*Task description*
Going through the entries below, copy out each line that contains "divisor".

*Material provided*
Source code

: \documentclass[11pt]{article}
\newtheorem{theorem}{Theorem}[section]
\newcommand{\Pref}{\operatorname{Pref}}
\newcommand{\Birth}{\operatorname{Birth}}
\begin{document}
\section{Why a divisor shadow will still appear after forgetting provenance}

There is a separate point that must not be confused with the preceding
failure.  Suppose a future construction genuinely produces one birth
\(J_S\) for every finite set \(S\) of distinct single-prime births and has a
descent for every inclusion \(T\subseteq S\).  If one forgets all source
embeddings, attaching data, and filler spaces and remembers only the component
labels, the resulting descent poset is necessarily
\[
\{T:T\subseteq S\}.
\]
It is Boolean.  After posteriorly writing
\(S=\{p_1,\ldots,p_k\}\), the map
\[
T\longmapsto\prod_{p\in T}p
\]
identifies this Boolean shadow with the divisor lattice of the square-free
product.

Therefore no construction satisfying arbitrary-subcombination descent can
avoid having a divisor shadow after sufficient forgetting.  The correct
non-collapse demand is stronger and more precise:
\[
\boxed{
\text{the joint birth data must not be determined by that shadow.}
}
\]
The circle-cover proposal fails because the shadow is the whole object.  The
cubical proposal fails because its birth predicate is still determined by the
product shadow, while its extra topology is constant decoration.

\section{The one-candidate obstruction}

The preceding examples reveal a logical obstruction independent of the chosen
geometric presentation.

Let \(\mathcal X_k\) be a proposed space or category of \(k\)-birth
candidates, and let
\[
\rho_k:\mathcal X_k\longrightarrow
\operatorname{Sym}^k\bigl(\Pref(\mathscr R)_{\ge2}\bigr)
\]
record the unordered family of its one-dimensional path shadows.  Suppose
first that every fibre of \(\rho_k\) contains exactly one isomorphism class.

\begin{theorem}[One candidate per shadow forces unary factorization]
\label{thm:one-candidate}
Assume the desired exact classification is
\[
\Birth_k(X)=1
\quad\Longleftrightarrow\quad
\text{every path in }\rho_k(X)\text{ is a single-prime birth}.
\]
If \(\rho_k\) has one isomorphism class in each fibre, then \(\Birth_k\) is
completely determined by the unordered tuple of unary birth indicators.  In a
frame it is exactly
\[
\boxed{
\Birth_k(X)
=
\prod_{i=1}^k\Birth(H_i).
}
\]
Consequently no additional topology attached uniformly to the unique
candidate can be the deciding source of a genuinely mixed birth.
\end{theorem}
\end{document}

*Answer section*
\section{Why a divisor shadow will still appear after forgetting provenance}
identifies this Boolean shadow with the divisor lattice of the square-free
avoid having a divisor shadow after sufficient forgetting.  The correct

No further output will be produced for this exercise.